TASK BRIEF. Go over the entries and report the lines where the word "최소화하고" occurs.

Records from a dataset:

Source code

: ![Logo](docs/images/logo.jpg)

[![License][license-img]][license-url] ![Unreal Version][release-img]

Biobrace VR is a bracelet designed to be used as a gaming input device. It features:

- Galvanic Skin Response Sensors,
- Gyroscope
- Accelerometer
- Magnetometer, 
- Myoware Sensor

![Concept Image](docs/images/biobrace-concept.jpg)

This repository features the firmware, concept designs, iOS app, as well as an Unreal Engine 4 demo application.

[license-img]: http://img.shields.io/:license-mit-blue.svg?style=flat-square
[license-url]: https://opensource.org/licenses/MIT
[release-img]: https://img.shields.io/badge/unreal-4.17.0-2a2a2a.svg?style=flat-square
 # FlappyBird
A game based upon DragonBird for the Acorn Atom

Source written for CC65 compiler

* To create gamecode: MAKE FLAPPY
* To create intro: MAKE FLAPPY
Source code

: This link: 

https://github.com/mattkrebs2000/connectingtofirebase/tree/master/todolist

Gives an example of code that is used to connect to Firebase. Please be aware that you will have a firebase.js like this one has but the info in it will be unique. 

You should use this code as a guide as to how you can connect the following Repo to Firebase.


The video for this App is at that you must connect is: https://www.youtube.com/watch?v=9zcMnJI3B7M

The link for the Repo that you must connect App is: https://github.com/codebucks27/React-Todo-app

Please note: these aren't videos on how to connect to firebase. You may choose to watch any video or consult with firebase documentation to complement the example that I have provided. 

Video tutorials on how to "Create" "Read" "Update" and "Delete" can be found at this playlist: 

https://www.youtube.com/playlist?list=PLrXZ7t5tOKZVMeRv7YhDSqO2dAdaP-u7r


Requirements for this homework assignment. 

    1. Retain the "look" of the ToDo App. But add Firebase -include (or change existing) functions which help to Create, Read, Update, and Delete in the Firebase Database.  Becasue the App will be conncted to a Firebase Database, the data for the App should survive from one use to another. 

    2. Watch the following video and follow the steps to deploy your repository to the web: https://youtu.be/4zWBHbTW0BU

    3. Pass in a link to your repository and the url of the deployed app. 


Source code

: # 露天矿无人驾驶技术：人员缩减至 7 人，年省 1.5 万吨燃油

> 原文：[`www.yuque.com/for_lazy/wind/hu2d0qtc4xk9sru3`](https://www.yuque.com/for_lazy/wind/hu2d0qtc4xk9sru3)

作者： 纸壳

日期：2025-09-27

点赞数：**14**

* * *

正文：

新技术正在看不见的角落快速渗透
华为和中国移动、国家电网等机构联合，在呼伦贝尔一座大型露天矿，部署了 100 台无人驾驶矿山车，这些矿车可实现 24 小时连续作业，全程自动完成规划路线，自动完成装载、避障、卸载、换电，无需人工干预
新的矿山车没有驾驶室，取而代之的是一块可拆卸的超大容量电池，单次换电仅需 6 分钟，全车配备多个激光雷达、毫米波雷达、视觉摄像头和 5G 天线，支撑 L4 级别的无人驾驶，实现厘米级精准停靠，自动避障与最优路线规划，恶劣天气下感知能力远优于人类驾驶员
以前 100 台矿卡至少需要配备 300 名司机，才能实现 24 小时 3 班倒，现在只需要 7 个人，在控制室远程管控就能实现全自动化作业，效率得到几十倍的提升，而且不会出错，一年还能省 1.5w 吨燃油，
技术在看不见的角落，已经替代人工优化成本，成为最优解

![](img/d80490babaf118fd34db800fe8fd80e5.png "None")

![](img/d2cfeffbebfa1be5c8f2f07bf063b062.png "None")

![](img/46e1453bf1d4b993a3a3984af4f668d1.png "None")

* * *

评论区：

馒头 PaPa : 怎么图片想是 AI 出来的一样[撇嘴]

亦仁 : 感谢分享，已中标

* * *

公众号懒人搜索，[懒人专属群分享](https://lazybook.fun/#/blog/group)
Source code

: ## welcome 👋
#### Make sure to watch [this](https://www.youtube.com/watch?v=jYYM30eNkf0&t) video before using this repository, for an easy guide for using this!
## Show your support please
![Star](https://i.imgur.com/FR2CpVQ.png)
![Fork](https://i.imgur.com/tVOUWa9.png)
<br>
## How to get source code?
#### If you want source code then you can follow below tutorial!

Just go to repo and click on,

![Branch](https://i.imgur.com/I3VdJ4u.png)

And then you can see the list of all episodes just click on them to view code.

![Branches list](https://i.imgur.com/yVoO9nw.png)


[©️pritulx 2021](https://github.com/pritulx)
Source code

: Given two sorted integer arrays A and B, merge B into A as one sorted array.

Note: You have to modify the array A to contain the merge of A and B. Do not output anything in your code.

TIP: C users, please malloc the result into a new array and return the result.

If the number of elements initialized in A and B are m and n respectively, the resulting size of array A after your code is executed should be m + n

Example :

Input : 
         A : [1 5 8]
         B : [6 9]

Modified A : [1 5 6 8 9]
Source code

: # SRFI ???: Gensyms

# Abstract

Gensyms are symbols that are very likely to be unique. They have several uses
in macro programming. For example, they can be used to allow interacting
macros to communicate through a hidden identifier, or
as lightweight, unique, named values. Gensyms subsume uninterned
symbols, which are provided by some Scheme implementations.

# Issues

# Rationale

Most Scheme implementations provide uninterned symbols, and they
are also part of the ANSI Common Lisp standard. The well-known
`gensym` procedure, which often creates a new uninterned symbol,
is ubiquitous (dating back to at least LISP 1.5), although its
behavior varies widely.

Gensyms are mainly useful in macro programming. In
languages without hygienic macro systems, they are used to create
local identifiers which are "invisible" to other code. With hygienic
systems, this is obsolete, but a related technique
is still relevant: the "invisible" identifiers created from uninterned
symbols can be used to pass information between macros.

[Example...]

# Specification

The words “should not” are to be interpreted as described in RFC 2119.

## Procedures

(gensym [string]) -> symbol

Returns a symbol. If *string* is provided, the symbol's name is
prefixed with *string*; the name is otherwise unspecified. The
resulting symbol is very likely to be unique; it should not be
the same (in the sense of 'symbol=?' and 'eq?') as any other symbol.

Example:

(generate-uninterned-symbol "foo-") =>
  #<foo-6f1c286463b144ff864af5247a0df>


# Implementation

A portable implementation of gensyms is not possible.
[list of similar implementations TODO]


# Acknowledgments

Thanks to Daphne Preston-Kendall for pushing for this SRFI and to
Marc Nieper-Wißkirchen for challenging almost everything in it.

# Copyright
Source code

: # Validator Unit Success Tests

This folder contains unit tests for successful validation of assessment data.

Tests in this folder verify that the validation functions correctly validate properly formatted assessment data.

==

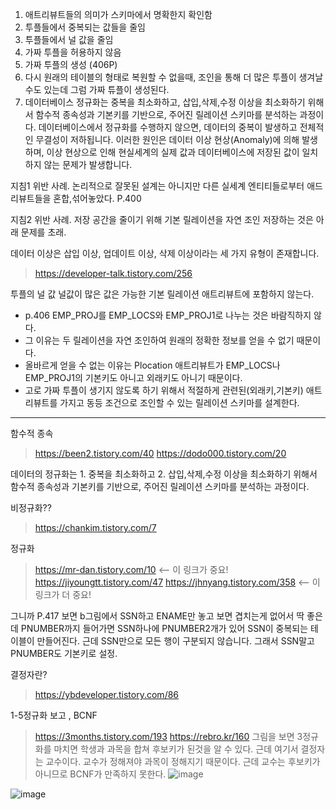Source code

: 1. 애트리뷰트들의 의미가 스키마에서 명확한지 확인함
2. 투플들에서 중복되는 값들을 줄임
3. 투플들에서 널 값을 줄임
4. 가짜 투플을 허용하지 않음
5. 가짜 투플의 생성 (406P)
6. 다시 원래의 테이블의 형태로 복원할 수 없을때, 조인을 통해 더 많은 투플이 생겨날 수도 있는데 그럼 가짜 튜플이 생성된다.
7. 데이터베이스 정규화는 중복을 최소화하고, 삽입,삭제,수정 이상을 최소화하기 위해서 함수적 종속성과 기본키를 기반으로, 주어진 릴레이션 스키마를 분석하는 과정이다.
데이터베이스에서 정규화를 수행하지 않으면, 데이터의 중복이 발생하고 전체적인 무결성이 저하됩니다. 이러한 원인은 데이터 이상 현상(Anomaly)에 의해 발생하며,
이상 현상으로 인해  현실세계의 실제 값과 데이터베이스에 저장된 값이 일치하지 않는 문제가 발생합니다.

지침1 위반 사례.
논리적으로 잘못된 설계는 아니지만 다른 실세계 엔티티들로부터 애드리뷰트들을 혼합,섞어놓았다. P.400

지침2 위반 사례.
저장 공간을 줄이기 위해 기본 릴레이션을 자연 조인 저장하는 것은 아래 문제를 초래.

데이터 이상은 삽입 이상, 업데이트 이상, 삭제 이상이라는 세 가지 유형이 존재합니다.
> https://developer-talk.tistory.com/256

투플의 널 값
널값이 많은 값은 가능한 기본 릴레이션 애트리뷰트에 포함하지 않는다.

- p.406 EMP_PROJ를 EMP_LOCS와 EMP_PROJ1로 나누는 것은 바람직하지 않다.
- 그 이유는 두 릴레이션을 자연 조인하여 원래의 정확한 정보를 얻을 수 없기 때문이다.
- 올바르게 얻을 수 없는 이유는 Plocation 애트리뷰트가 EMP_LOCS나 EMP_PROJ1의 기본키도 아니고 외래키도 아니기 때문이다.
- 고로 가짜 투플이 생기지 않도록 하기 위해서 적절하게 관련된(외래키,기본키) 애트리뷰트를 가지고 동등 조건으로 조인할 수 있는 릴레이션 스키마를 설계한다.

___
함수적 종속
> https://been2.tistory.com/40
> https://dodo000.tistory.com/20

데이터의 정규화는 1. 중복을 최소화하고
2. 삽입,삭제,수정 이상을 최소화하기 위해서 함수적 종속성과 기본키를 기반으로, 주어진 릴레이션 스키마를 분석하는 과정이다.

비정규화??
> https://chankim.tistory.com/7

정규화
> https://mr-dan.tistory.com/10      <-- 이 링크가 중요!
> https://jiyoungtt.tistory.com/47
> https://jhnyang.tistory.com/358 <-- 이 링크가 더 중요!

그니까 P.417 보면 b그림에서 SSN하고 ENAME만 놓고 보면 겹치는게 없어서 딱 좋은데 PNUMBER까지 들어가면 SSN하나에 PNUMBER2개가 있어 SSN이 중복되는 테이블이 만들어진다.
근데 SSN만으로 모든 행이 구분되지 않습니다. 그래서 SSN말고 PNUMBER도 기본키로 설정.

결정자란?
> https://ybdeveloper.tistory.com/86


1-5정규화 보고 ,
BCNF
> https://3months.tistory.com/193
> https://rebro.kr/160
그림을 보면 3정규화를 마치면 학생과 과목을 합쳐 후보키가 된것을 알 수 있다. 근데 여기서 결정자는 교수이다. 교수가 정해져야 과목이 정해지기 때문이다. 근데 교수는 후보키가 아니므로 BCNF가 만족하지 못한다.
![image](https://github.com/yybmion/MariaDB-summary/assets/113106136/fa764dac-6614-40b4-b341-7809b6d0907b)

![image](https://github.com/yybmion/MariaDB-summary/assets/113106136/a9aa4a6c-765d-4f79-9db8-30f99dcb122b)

RESPONSE FOR THIS EXERCISE.
7. 데이터베이스 정규화는 중복을 최소화하고, 삽입,삭제,수정 이상을 최소화하기 위해서 함수적 종속성과 기본키를 기반으로, 주어진 릴레이션 스키마를 분석하는 과정이다.
데이터의 정규화는 1. 중복을 최소화하고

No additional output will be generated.